Let me just mention, finally, that I am very grateful for the
environmental support I've had from the mayors and the funding that we
got last time, for the first time in history, under this lands legacy
initiative, to have a permanent source of funding to set aside precious
lands. And I just want to reemphasize to all of you, it is not just to
protect the watershed around the Grand Canyon; it may be to protect the
little square block park in some neighborhood, where that's the only
green space your kids will ever see.
So I urge you, as I leave office, to make full use of this
legislation that was passed last year to provide a permanent funding
screen, to help you set aside green spaces in your communities. And
understand, it is not just about the big open spaces or the big places
or some big project, like the Everglades; it's about what's in your
neighborhoods. We want this bill, this whole bill. The whole idea of
this was to balance our concern for the big chunks of land and resources
that had to be preserved and the need to provide some environmental
balance and access to nature to all of our kids and families in urban
America, as well. So I urge you, when you work in this coming year, to
make sure that your cities are a part of that initiative.
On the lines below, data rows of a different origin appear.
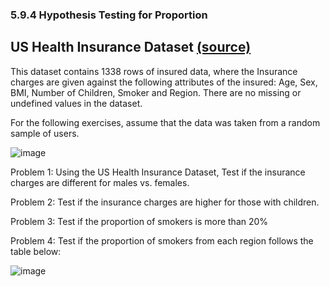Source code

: ### 5.9.4 Hypothesis Testing for Proportion

## US Health Insurance Dataset [(source)](https://www.kaggle.com/datasets/teertha/ushealthinsurancedataset)

This dataset contains 1338 rows of insured data, where the Insurance charges are given against the following attributes of the insured: Age, Sex, BMI, Number of Children, Smoker and Region. There are no missing or undefined values in the dataset.

For the following exercises, assume that the data was taken from a random sample of users.

![image](https://github.com/mlmariscotes/5.9.4-HA-Hypothesis-Testing/assets/99033220/5934f883-e428-4b03-8f1e-64308a68a8c4)


Problem 1: Using the US Health Insurance Dataset, Test if the insurance charges are different for males vs. females.

Problem 2: Test if the insurance charges are higher for those with children.

Problem 3: Test if the proportion of smokers is more than 20%

Problem 4: Test if the proportion of smokers from each region follows the table below:

![image](https://github.com/mlmariscotes/5.9.4-HA-Hypothesis-Testing/assets/99033220/c527b9c0-745e-4264-9843-5855c61a52da)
Well, I've already said more than I meant to. I thank you for the
award. I thank you for the work we've done to put this country in good
shape. The 8 years passed in a flash, but I enjoyed it very much. And I
particularly enjoyed working with the mayors. All of you who have
welcomed me to your communities, I thank you for that. And I hope that
you will do what you can to keep America on a positive track. Together
we proved that good economics was good social policy, that you could be
fiscally responsible and reduce poverty, that you could have an urban
policy that actually helped the rest of the country, too. You did that.
You should be very proud.
But I think that the biggest rewards of our efforts of the last 8
years are still out there. And if ever I can help any of you to do
what's right by your people in the future, I will certainly do it. I
thank you, and I feel better about my country knowing that you're
staying behind to keep up the fight.
God bless you.
Note: The President spoke at 3:24 p.m. in the East Room at the White
House. In his remarks, he referred to Mayor Brent Coles of Boise, ID,
president, Mayor Wellington Webb of Denver, CO, past president, and J.
Thomas Cochran, executive director, U.S. Conference of Mayors; Mayors
Marc Morial of New Orleans, LA, and Thomas Menino of Boston, MA; and
Alvin Brown, Senior Adviser to the Vice President for Urban Affairs.
Prior to his remarks, the President was presented with the U.S.
Conference of Mayors Distinguished Public Service Award.